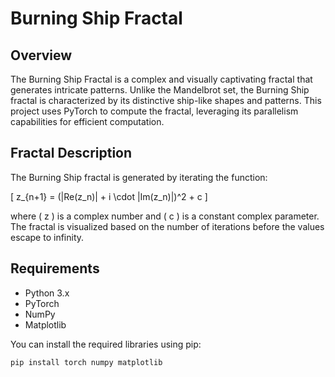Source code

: # Burning Ship Fractal

## Overview

The Burning Ship Fractal is a complex and visually captivating fractal that generates intricate patterns. Unlike the Mandelbrot set, the Burning Ship fractal is characterized by its distinctive ship-like shapes and patterns. This project uses PyTorch to compute the fractal, leveraging its parallelism capabilities for efficient computation.

## Fractal Description

The Burning Ship fractal is generated by iterating the function:

\[ z\_{n+1} = (|Re(z_n)| + i \cdot |Im(z_n)|)^2 + c \]

where \( z \) is a complex number and \( c \) is a constant complex parameter. The fractal is visualized based on the number of iterations before the values escape to infinity.

## Requirements

-   Python 3.x
-   PyTorch
-   NumPy
-   Matplotlib

You can install the required libraries using pip:

```bash
pip install torch numpy matplotlib
```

───

▸ **Task details**
Look above for the line that contains "The Burning Ship Fractal is a". Starting there, transcribe every line exactly until you have copied the line that contains "## Fractal Description".

▸ **Task result**
The Burning Ship Fractal is a complex and visually captivating fractal that generates intricate patterns. Unlike the Mandelbrot set, the Burning Ship fractal is characterized by its distinctive ship-like shapes and patterns. This project uses PyTorch to compute the fractal, leveraging its parallelism capabilities for efficient computation.

## Fractal Description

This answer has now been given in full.